Писательницы, поэтессы и переводчицы 13 страница



«Можно представить себе удивление родителей и всех родных, когда мой отец объявил им, что Мария Александровна и Львов уже два года как обвенчаны и что он – главный виновник этой свадьбы!» – писала в мемуарах Софья Капнист‑Скалон.

Впоследствии Львов прославился как усадебный архитектор. Он строил усадьбы с особыми «воздушными» печами, «кондиционерами XVIII века», которые не только обогревали, но и проветривали комнаты. Вершина его карьеры – это строительство Приоратского дворца в Гатчине, предназначавшегося для приора Мальтийского ордена, по заказу императора Павла. Для этого дворца Николай Александрович воспользовался уникальной технологией le Pise (от франц. – из умятой земли), или по‑русски землебита. Здания строились необыкновенно быстро и получались необыкновенно прочными: Гатчинский Приорат построили за три летних месяца 1798 года, и он, пережив бомбардировки Великой Отечественной войны, практически не пострадал.

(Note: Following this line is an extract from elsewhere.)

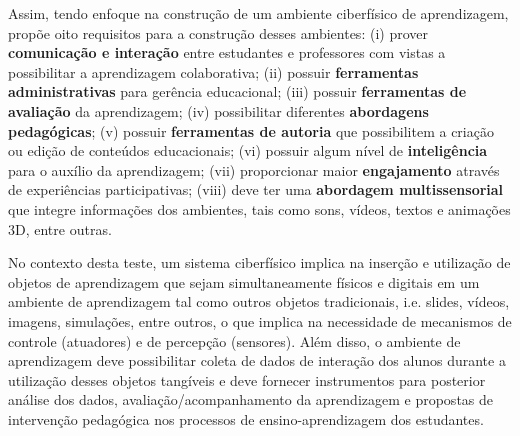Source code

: Assim, tendo enfoque na construção de um ambiente ciberfísico de aprendizagem, \cite{santos:2014ambientes} propõe oito requisitos para a construção desses ambientes: (i) prover \textbf{comunicação e interação} entre estudantes e professores com vistas a possibilitar a aprendizagem colaborativa; (ii) possuir \textbf{ferramentas administrativas} para gerência educacional; (iii) possuir \textbf{ferramentas de avaliação} da aprendizagem; (iv) possibilitar diferentes \textbf{abordagens pedagógicas}; (v) possuir \textbf{ferramentas de autoria} que possibilitem a criação ou edição de conteúdos educacionais; (vi) possuir algum nível de \textbf{inteligência} para o auxílio da aprendizagem; (vii) proporcionar maior \textbf{engajamento} através de experiências participativas; (viii) deve ter uma \textbf{abordagem multissensorial} que integre informações dos ambientes, tais como sons, vídeos, textos e animações 3D, entre outras.

No contexto desta teste, um sistema ciberfísico implica na inserção e utilização de objetos de aprendizagem que sejam simultaneamente físicos e digitais em um ambiente de aprendizagem tal como outros objetos tradicionais, i.e. slides, vídeos, imagens, simulações, entre outros, o que implica na necessidade de mecanismos de controle (atuadores) e de percepção (sensores). Além disso, o ambiente de aprendizagem deve possibilitar coleta de dados de interação dos alunos durante a utilização desses objetos tangíveis e deve fornecer instrumentos para posterior análise dos dados, avaliação/acompanhamento da aprendizagem e propostas de intervenção pedagógica nos processos de ensino-aprendizagem dos estudantes.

Державины часто гостили в собственной усадьбе Львова, располагавшейся в районе Песков, на берегу Невы. Этим дружеским посиделкам посвящено стихотворение «Русские девушки»:

 

Зрел ли ты, певец Тииский!

Как в лугу весной бычка

Пляшут девушки российски

Под свирелью пастушка?

Как, склонясь главами, ходят,

Башмаками в лад стучат,

Тихо руки, взор поводят

И плечами говорят?

Как их лентами златыми

Челы белые блестят,

Под жемчугами драгими

Груди нежные дышат?

Как сквозь жилки голубые

Льется розовая кровь,

На ланитах огневые

Ямки врезала любовь?

Как их брови соболины,

Полный искр соколий взгляд,

Их усмешка – души львины

И орлов сердца разят?

Коль бы видел дев сих красных,

Ты б гречанок позабыл

И на крыльях сладострастных

Твой Эрот прикован был.

 

1799 г.

«Певец Тииский» – греческий поэт Анакреонт, стихи которого переводил Львов. И с этим образом танцующих девушек в русских костюмах мы отправляемся в следующую главу, где нас ждет встреча с женщинами, которые составляли подавляющее большинство женского населения Петербурга, без которых жизнь в городе была бы невозможна, но которых никто не замечал.

 

 

Незнатные женщины

 

На самом деле на страницах этой книги мы уже не раз встречали незнатных женщин. Это златошвейки и белошвейки, портомои, кухарки, горничные, кормилицы, няньки, гувернантки, без каждодневного труда которых жизнь в любом городе была бы невозможна. Однако найти сведения о них крайне трудно. Историки не считали их персонажами, достойными пера, писатели, поэты, драматурги полагали, что они годятся разве что в наперстницы главной героине.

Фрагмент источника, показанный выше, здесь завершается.